■ **DATA FOR ANALYSIS**
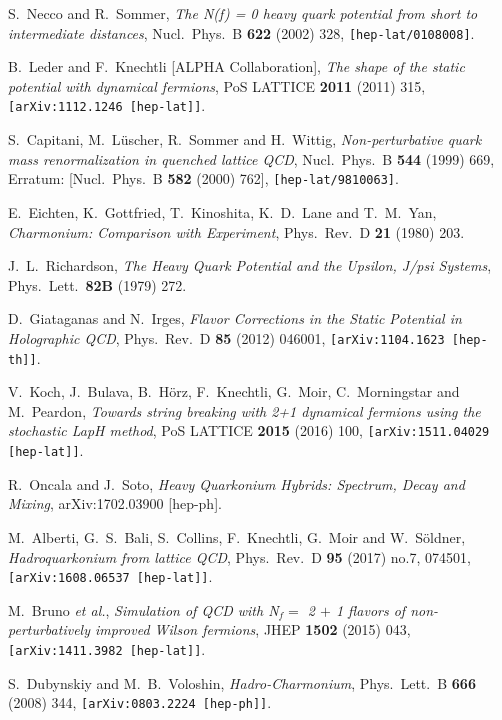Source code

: \documentclass{PoS}
\begin{document}
\begin{thebibliography}{99}
  S.~Necco and R.~Sommer,
  \emph{The N(f) = 0 heavy quark potential from short to intermediate distances},
  Nucl.\ Phys.\ B {\bf 622} (2002) 328,
  {\tt [hep-lat/0108008]}.

  B.~Leder and F.~Knechtli [ALPHA Collaboration],
  \emph{The shape of the static potential with dynamical fermions},
  PoS LATTICE {\bf 2011} (2011) 315,
  {\tt [arXiv:1112.1246 [hep-lat]]}.

  S.~Capitani, M.~L{\"u}scher, R.~Sommer and H.~Wittig,
  \emph{Non-perturbative quark mass renormalization in quenched lattice QCD},
  Nucl.\ Phys.\ B {\bf 544} (1999) 669,
   Erratum: [Nucl.\ Phys.\ B {\bf 582} (2000) 762],
  {\tt [hep-lat/9810063]}.

  E.~Eichten, K.~Gottfried, T.~Kinoshita, K.~D.~Lane and T.~M.~Yan,
  \emph{Charmonium: Comparison with Experiment},
  Phys.\ Rev.\ D {\bf 21} (1980) 203.

  J.~L.~Richardson,
  \emph{The Heavy Quark Potential and the Upsilon, J/psi Systems},
  Phys.\ Lett.\  {\bf 82B} (1979) 272.

  D.~Giataganas and N.~Irges,
  \emph{Flavor Corrections in the Static Potential in Holographic QCD},
  Phys.\ Rev.\ D {\bf 85} (2012) 046001,
  {\tt [arXiv:1104.1623 [hep-th]]}.

  V.~Koch, J.~Bulava, B.~H{\"o}rz, F.~Knechtli, G.~Moir, C.~Morningstar and M.~Peardon,
  \emph{Towards string breaking with 2+1 dynamical fermions using the stochastic LapH method},
  PoS LATTICE {\bf 2015} (2016) 100,
  {\tt [arXiv:1511.04029 [hep-lat]]}.

  R.~Oncala and J.~Soto,
  \emph{Heavy Quarkonium Hybrids: Spectrum, Decay and Mixing},
  arXiv:1702.03900 [hep-ph].

  M.~Alberti, G.~S.~Bali, S.~Collins, F.~Knechtli, G.~Moir and W.~Söldner,
  \emph{Hadroquarkonium from lattice QCD},
  Phys.\ Rev.\ D {\bf 95} (2017) no.7,  074501,
  {\tt [arXiv:1608.06537 [hep-lat]]}.

  M.~Bruno {\it et al.},
  \emph{Simulation of QCD with N$_{f} =$ 2 $+$ 1 flavors of non-perturbatively improved Wilson fermions},
  JHEP {\bf 1502} (2015) 043,
  {\tt [arXiv:1411.3982 [hep-lat]]}.

  S.~Dubynskiy and M.~B.~Voloshin,
  \emph{Hadro-Charmonium},
  Phys.\ Lett.\ B {\bf 666} (2008) 344,
  {\tt [arXiv:0803.2224 [hep-ph]]}.


\end{thebibliography}
\end{document}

■ **WORK INSTRUCTIONS**
Without including any picture, output all the material exactly as it appears.

■ **ANSWER TO THE PROBLEM**
Source code

: \documentclass{PoS}
\begin{document}
\begin{thebibliography}{99}
  S.~Necco and R.~Sommer,
  \emph{The N(f) = 0 heavy quark potential from short to intermediate distances},
  Nucl.\ Phys.\ B {\bf 622} (2002) 328,
  {\tt [hep-lat/0108008]}.

  B.~Leder and F.~Knechtli [ALPHA Collaboration],
  \emph{The shape of the static potential with dynamical fermions},
  PoS LATTICE {\bf 2011} (2011) 315,
  {\tt [arXiv:1112.1246 [hep-lat]]}.

  S.~Capitani, M.~L{\"u}scher, R.~Sommer and H.~Wittig,
  \emph{Non-perturbative quark mass renormalization in quenched lattice QCD},
  Nucl.\ Phys.\ B {\bf 544} (1999) 669,
   Erratum: [Nucl.\ Phys.\ B {\bf 582} (2000) 762],
  {\tt [hep-lat/9810063]}.

  E.~Eichten, K.~Gottfried, T.~Kinoshita, K.~D.~Lane and T.~M.~Yan,
  \emph{Charmonium: Comparison with Experiment},
  Phys.\ Rev.\ D {\bf 21} (1980) 203.

  J.~L.~Richardson,
  \emph{The Heavy Quark Potential and the Upsilon, J/psi Systems},
  Phys.\ Lett.\  {\bf 82B} (1979) 272.

  D.~Giataganas and N.~Irges,
  \emph{Flavor Corrections in the Static Potential in Holographic QCD},
  Phys.\ Rev.\ D {\bf 85} (2012) 046001,
  {\tt [arXiv:1104.1623 [hep-th]]}.

  V.~Koch, J.~Bulava, B.~H{\"o}rz, F.~Knechtli, G.~Moir, C.~Morningstar and M.~Peardon,
  \emph{Towards string breaking with 2+1 dynamical fermions using the stochastic LapH method},
  PoS LATTICE {\bf 2015} (2016) 100,
  {\tt [arXiv:1511.04029 [hep-lat]]}.

  R.~Oncala and J.~Soto,
  \emph{Heavy Quarkonium Hybrids: Spectrum, Decay and Mixing},
  arXiv:1702.03900 [hep-ph].

  M.~Alberti, G.~S.~Bali, S.~Collins, F.~Knechtli, G.~Moir and W.~Söldner,
  \emph{Hadroquarkonium from lattice QCD},
  Phys.\ Rev.\ D {\bf 95} (2017) no.7,  074501,
  {\tt [arXiv:1608.06537 [hep-lat]]}.

  M.~Bruno {\it et al.},
  \emph{Simulation of QCD with N$_{f} =$ 2 $+$ 1 flavors of non-perturbatively improved Wilson fermions},
  JHEP {\bf 1502} (2015) 043,
  {\tt [arXiv:1411.3982 [hep-lat]]}.

  S.~Dubynskiy and M.~B.~Voloshin,
  \emph{Hadro-Charmonium},
  Phys.\ Lett.\ B {\bf 666} (2008) 344,
  {\tt [arXiv:0803.2224 [hep-ph]]}.


\end{thebibliography}
\end{document}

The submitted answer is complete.